We have already received 1000s of new micro-chips which we are using to replace the generic chips on many of our carts.

Changing out a chip on a LF PiezoFlush cart.

 

The higher quality chip installed.

New Products

So, now that we have the opportunity to redesign many of our cartridge supplies there are several products in design phase that we hope to release in time for the New Year. We will even introduce a CISS that is compatible with our color ink formulations. And in the meantime we’ve married an excellent chip (from the best semi-conductor maker in China) with a beautiful example of a R3000 cartridge to introduce our new ConeColor Pro inks. We’re introducing our new ink on the R3000 printer. We’ve made an excellent profile library of 56 ICCs that are now online. You can read more about the R3000 ConeColor Pro system here.

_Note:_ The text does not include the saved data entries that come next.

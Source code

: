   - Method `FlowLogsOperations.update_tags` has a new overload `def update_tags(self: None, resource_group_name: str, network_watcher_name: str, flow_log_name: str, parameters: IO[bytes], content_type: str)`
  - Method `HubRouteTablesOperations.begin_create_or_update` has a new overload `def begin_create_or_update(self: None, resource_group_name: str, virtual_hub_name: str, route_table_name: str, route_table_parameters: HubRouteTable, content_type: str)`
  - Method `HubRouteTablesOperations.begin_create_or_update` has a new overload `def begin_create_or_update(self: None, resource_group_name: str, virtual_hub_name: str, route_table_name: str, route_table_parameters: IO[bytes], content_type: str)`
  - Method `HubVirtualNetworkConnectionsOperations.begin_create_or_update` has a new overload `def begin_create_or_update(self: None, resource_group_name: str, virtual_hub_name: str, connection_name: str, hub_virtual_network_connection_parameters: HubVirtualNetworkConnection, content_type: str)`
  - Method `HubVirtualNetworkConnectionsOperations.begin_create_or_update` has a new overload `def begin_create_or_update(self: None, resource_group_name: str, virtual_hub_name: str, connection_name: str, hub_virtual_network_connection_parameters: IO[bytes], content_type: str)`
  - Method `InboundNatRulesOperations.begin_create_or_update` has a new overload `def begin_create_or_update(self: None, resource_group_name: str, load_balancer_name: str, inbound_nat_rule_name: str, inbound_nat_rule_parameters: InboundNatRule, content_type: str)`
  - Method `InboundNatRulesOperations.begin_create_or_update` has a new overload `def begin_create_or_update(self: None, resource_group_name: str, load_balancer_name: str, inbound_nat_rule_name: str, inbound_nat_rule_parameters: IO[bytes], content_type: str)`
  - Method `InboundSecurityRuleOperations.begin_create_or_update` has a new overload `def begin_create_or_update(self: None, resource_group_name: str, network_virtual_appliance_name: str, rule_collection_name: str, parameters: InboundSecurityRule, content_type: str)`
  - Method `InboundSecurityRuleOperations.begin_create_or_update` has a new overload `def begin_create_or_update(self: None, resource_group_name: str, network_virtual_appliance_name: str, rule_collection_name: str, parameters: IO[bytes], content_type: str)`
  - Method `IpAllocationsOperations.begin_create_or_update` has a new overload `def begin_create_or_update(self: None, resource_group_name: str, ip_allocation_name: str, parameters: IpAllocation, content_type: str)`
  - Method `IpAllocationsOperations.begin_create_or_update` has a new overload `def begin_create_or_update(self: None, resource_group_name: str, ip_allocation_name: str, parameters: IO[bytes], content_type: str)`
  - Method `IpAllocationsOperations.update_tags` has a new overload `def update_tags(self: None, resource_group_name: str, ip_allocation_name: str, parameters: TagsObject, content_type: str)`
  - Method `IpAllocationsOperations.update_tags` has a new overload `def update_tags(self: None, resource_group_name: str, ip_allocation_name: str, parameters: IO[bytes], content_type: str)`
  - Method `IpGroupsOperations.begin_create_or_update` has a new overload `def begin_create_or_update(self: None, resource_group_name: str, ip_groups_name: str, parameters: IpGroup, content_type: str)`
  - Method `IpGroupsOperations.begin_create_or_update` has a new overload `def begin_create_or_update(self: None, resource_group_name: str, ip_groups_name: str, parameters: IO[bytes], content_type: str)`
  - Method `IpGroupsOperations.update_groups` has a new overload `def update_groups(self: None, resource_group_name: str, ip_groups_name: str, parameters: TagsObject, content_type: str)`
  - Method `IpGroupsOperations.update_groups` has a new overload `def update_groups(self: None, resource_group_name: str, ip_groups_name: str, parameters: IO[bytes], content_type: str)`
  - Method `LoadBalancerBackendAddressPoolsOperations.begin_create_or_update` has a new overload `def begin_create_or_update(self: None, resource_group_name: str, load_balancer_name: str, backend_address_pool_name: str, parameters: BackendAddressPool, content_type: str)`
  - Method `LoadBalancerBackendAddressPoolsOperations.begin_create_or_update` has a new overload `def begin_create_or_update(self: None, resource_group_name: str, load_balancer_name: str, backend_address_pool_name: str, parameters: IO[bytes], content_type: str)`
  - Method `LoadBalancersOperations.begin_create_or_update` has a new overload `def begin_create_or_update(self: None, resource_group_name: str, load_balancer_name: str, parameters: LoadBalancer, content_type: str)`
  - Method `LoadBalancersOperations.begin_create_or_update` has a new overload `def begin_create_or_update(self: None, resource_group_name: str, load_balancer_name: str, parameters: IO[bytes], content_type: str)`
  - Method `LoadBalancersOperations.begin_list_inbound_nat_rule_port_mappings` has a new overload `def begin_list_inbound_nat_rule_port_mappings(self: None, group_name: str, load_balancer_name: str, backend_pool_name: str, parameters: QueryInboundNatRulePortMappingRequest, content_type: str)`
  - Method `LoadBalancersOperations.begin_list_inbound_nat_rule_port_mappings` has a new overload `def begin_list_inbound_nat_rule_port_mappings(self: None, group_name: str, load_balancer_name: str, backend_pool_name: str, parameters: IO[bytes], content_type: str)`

Piezography K7 is now up and running on the R3000 and that should be released upon our next shipment of R3000 carts. I still have some profiling to do with the K7 inks.

Piezography Warm Neutral K7 inks in R3000 refillable cartridges.

We believe that China can produce some very high standard products. But, it is very difficult for a customer or an end-user to find these. If they looked substantially different from one another it might be easier. But, then that doesn’t really speak for the manufacturing quality. The Chinese are fond of saying something that goes like this…  “It is EXACTLY the SAME, but DIFFERENT.” But, this is not something our new relationships says. He says something that goes like “Tell me exactly what you want, and I will make it exactly that way.”

Our trip was made to benefit our customers. While we have absolute control over the inks we produce, we do not manufacture our own cartridges. Now, we have a relationship in which we can manufacture to our specifications and have a measure of guaranty that what we specify remains consistent.